Australia’s largest bank has confirmed that it is on the lookout for a new boss, weeks after it was accused of breaching money laundering and terrorism financing laws more than 53,000 times.
The Commonwealth Bank of Australia said chief executive Ian Narev would retire by the end of next year, barely a week after chairman Catherine Livingstone said he retained the “full confidence” of the board despite civil action being taken against the bank.
His position has been questioned ever since Australian regulators claimed to have found thousands of “serious and systemic” breaches of anti-money laundering and counter-terrorism financing laws earlier this month.
Ms Livingstone said the exact timing of his move would be dependent on when they find someone, noting that they had begun a “comprehensive internal and external search process” for a replacement.
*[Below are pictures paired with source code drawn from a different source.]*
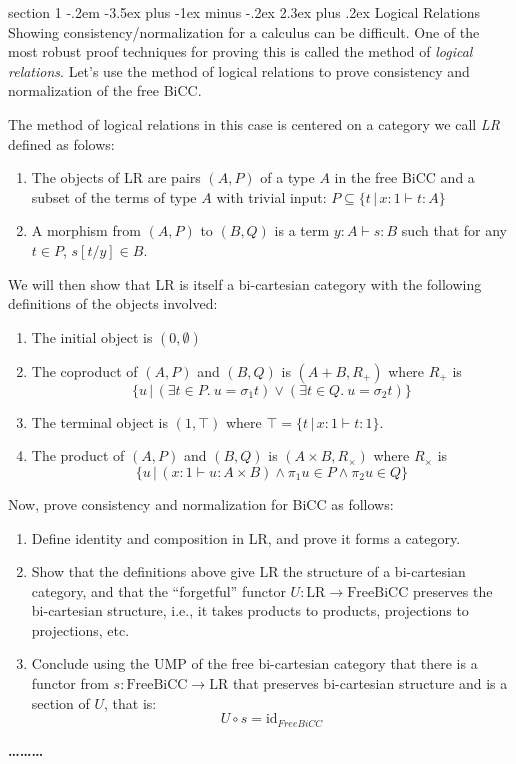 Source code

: \documentclass[12pt]{article}
\makeatletter
\newenvironment{problem}{\@startsection
       {section}
       {1}
       {-.2em}
       {-3.5ex plus -1ex minus -.2ex}
       {2.3ex plus .2ex}
       {\pagebreak[3]%
       \large\bf\noindent{Problem }
       }
       }
       {%
       \begin{center}\large\bf \ldots\ldots\ldots\end{center}}
\makeatother
\begin{document}
\begin{problem}{Logical Relations}
  Showing consistency/normalization for a calculus can be
  difficult. One of the most robust proof techniques for proving this
  is called the method of \emph{logical relations}. Let's use the
  method of logical relations to prove consistency and normalization
  of the free BiCC.

  The method of logical relations in this case is centered on a
  category we call \emph{LR} defined as folows:
  \begin{enumerate}
  \item The objects of LR are pairs $(A, P)$ of a type $A$ in the free
    BiCC and a subset of the terms of type $A$ with trivial input: $P
    \subseteq \{ t \,|\, x:1 \vdash t : A \}$
  \item A morphism from $(A, P)$ to $(B, Q)$ is a term $y : A \vdash s
    : B$ such that for any $t \in P$, $s[t/y] \in B$.
  \end{enumerate}

  We will then show that LR is itself a bi-cartesian category with the
  following definitions of the objects involved:
  \begin{enumerate}
  \item The initial object is $(0, \emptyset)$
  \item The coproduct of $(A, P)$ and $(B, Q)$ is $(A + B, R_+)$ where $R_+$ is
    \[ \{ u \,|\, (\exists t \in P.~ u = \sigma_1 t) \vee (\exists t \in Q.~ u = \sigma_2 t) \} \]
  \item The terminal object is $(1, \top)$ where $\top = \{ t \,|\,
    x:1 \vdash t : 1 \}$.
  \item The product of $(A, P)$ and $(B, Q)$ is $(A \times B, R_\times)$ where $R_\times$ is
    \[ \{ u \,|\, (x : 1 \vdash u : A \times B) \wedge \pi_1 u \in P \wedge \pi_2 u \in Q \} \]
  \end{enumerate}

  Now, prove consistency and normalization for BiCC as follows:
  \begin{enumerate}
  \item Define identity and composition in LR, and prove it forms a
    category.
  \item Show that the definitions above give LR the structure of a
    bi-cartesian category, and that the ``forgetful'' functor $U :
    \textrm{LR} \to \textrm{FreeBiCC}$ preserves the bi-cartesian
    structure, i.e., it takes products to products, projections to
    projections, etc.
  \item Conclude using the UMP of the free bi-cartesian category that
    there is a functor from $s : \textrm{FreeBiCC} \to \textrm{LR}$
    that preserves bi-cartesian structure and is a section of $U$,
    that is:
    \[U \circ s = \textrm{id}_{FreeBiCC}\]


\end{enumerate}
\end{problem}
\end{document}
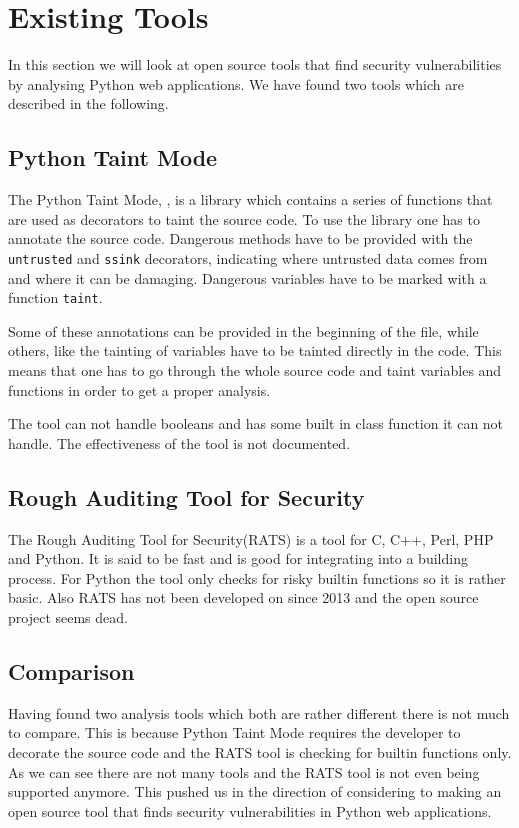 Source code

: \section{Existing Tools}
In this section we will look at open source tools that find security vulnerabilities by analysing Python web applications.
We have found two tools which are described in the following.

\subsection{Python Taint Mode}
The Python Taint Mode, \citet{conti2010taint}, is a library which contains a series of functions that are used as decorators to taint the source code.
To use the library one has to annotate the source code.
Dangerous methods have to be provided with the \texttt{untrusted} and \texttt{ssink} decorators, indicating where untrusted data comes from and where it can be damaging.
Dangerous variables have to be marked with a function \texttt{taint}.

Some of these annotations can be provided in the beginning of the file, while others, like the tainting of variables have to be tainted directly in the code.
This means that one has to go through the whole source code and taint variables and functions in order to get a proper analysis.

The tool can not handle booleans and has some built in class function it can not handle.
The effectiveness of the tool is not documented.

\subsection{Rough Auditing Tool for Security}
The Rough Auditing Tool for Security(RATS)\cite{rats} is a tool for C, C++, Perl, PHP and Python.
It is said to be fast and is good for integrating into a building process.
For Python the tool only checks for risky builtin functions so it is rather basic.
Also RATS has not been developed on since 2013 and the open source project seems dead.

\subsection{Comparison}
Having found two analysis tools which both are rather different there is not much to compare.
This is because Python Taint Mode requires the developer to decorate the source code and the RATS tool is checking for builtin functions only.
As we can see there are not many tools and the RATS tool is not even being supported anymore.
This pushed us in the direction of considering to making an open source tool that finds security vulnerabilities in Python web applications.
Mr Narev has been in the top role since December 2011, having joined in 2007.
Short-term bonuses for Mr Narev and a number of other senior executives were slashed last week in light of “risk and reputation matters impacting the group” following the money laundering scandal, with its annual report showing that Mr Narev took home A$5.5m (£3.3m) for the year to June 30 – significantly less than the previous year.
Although profits at the bank inched up 5pc to A$9.88bn, the person appointed to take on the chief executive job will be tasked with building up trust in a bank facing a string of scandals.
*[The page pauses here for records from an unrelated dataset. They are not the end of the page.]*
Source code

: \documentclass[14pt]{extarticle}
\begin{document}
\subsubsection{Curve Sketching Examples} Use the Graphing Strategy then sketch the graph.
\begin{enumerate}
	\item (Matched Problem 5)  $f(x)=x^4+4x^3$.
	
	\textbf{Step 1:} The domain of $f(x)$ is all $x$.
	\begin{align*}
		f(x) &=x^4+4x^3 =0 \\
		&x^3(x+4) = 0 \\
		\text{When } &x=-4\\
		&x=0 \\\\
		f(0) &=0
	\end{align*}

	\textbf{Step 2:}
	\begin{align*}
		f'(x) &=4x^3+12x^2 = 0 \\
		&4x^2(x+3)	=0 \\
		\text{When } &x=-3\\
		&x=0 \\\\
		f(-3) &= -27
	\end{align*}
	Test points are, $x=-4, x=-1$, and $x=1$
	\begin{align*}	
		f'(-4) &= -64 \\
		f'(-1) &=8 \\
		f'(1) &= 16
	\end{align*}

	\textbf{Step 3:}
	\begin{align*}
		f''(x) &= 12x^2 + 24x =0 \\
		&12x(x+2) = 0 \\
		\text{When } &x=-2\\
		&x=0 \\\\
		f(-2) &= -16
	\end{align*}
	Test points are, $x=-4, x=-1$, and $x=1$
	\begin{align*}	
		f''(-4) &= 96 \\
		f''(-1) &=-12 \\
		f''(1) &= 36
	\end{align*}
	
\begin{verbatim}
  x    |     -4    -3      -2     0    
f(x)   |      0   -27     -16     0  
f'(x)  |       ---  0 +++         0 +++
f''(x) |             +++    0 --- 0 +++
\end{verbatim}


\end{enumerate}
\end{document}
Already battling to clean up its reputation after it was sued by the country’s financial crime agency, Australia’s securities regulator said on Monday that the bank had to refund millions of dollars to 65,000 customers sold unsuitable insurance between 2011 and 2015.
That came weeks after the Australian Transaction Reports and Analysis Centre (Austrac) alleged the bank failed to report suspicious transactions mostly going through its ‘intelligent’ deposit machines, a type of ATM that lets people anonymously deposit cash, even after being alerted by law enforcement agencies.
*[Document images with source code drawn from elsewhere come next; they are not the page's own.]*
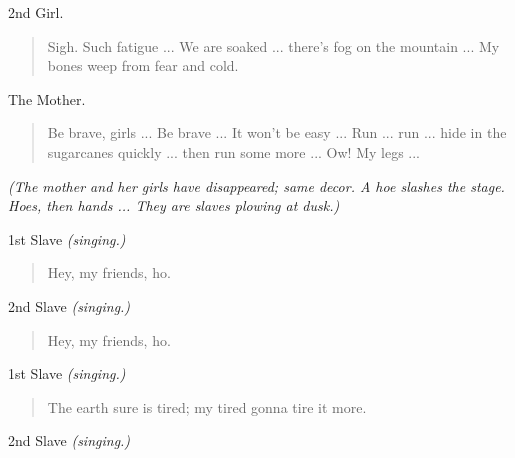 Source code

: \documentclass[letterpaper,article,12pt,oneside,notitlepage]{memoir}
\begin{document}
\begin{center}2nd Girl.\end{center}

\begin{verse}
\indent Sigh. Such fatigue ... We are soaked ... there's fog on the mountain ... My bones weep from fear and cold. \\
\end{verse}

\begin{center}The Mother.\end{center}

\begin{verse}
Be brave, girls ... Be brave ... It won't be easy ... Run ... run ... hide in the sugarcanes quickly ... then run some more ... Ow! My legs ...
\end{verse}

\textit{(The mother and her girls have disappeared; same decor. A hoe slashes the stage. Hoes, then hands ... They are slaves plowing at dusk.)}

\begin{center}1st Slave \textit{(singing.)}\end{center}

\begin{verse}
\hspace{1cm} Hey, my friends, ho. \\
\end{verse}

\begin{center}2nd Slave \textit{(singing.)}\end{center}

\begin{verse}
\hspace{1cm} Hey, my friends, ho. \\
\end{verse}

\clearpage

\begin{center}1st Slave \textit{(singing.)}\end{center}

\begin{verse}
\hspace{1cm} The earth sure is tired; my tired gonna tire it more. \\
\end{verse}

\begin{center}2nd Slave \textit{(singing.)}\end{center}
\end{document}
One example claimed that over $21m from drug imports was deposited into 11 CommBank accounts in 2015 and 2016, mostly through its intelligent deposit machines which were introduced some years earlier.
In a further bruising for the group this month, lawyers from Environmental Justice Australia filed legal proceedings against the bank for failing to adequately disclose climate change risk in its 2016 annual report, the first case involving shareholders testing how banks should disclose information about climate change risks.